Retiraram algumas das pedras da sebe, e depositaram a pequena lata, recheada de amor e provas que marcaram aquela viagem. A cada pedra que ia sendo devolvida ao seu lugar, as mãos dos dois se encontravam e um longo beijo acontecia. Terminaram exaustos por causa do peso das pedras, e então se deitaram sob a sobra dos carvalhos, sobre as pedras, onde sentindo a brisa leve e o cantar dos pássaros, adormeceram por algumas horas, sendo acordados pelo buzinar dos carros, anunciando a partida. Foram três semanas de paixão juvenil, em um a época onde a inocência dominava seus corações.
Lagrimas brotavam dos olhos de ambos, ao verem seus rostos afastados pelos vidros dos carros, enquanto iam tomando caminho pela estrada de terra batida. O moinho que havia mais ao fundo da fazenda girava suas hélices a todo vapor, sinal de que junto com a ventania, outro temporal se aproximava, mas desta vez, a lembrança de como tudo aquilo acontecera, não amenizava a dor da despedida.
Finalmente, seus olhos, grudados no vidro tentando absorver cada fração de segundo que passava, olhando o outro, se perderam, devido à distancia e às curvas. Ma o tempo reservava ainda muitas surpresas.

Dez anos se passaram desde aquela despedida. Mariana andava lentamente pelo interior do escritório onde trabalhava, com um telefone celular nas mãos, acertando os últimos detalhes da inauguração de sua mais nova aquisição na cidade, um restaurante italiano, onde costumavam freqüentar, celebridade do meio artístico e da política, na parte central de São Paulo.
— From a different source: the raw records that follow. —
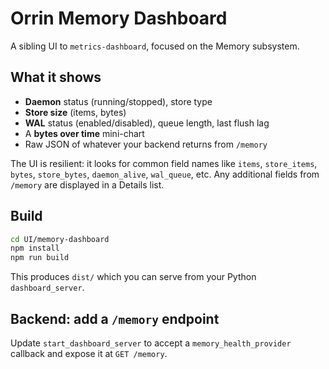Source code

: # Orrin Memory Dashboard

A sibling UI to `metrics-dashboard`, focused on the Memory subsystem.

## What it shows
- **Daemon** status (running/stopped), store type
- **Store size** (items, bytes)
- **WAL** status (enabled/disabled), queue length, last flush lag
- A **bytes over time** mini-chart
- Raw JSON of whatever your backend returns from `/memory`

The UI is resilient: it looks for common field names like `items`, `store_items`, `bytes`, `store_bytes`, `daemon_alive`, `wal_queue`, etc.
Any additional fields from `/memory` are displayed in a Details list.

## Build

```bash
cd UI/memory-dashboard
npm install
npm run build
```

This produces `dist/` which you can serve from your Python `dashboard_server`.

## Backend: add a `/memory` endpoint

Update `start_dashboard_server` to accept a `memory_health_provider` callback and expose it at `GET /memory`.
Terminada a ligação, sentou-se em sua cadeira giratória sentindo-se exausta. Fechou seus olhos, debruçando-se em sua mesa com tampo de vidro, quando um som vindo de seu computador a fez despertar. A voz eletrônica dizia: “INCOMING MESSAGE”.
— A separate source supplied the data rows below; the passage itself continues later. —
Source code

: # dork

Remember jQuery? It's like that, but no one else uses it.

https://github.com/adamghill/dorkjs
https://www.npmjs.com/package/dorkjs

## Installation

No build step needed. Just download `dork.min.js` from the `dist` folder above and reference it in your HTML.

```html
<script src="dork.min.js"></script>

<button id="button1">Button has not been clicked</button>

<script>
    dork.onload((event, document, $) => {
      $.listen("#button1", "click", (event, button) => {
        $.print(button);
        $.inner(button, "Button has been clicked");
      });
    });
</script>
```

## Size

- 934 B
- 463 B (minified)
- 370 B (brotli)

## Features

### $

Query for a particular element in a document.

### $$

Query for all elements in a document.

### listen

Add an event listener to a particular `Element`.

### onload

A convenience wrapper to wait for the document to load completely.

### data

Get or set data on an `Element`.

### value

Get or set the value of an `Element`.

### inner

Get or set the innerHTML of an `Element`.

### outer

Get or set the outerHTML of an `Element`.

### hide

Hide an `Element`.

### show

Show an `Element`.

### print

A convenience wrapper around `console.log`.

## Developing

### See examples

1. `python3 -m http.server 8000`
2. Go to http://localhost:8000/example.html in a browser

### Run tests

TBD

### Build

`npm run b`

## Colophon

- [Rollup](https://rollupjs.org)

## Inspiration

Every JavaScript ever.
Alguns cliques e lá estava a mensagem escrita:
“Finalmente nos encontramos outra vez. Quanto tempo já se passou? Nove? Dez anos? Parece que foi ontem. Sei que muita coisa aconteceu para você, assim como aconteceu para mim, mas ainda me lembro de tudo. Gostaria tanto de te ver de novo. Será que podemos nos encontrar para relembrarmos os velhos tempos?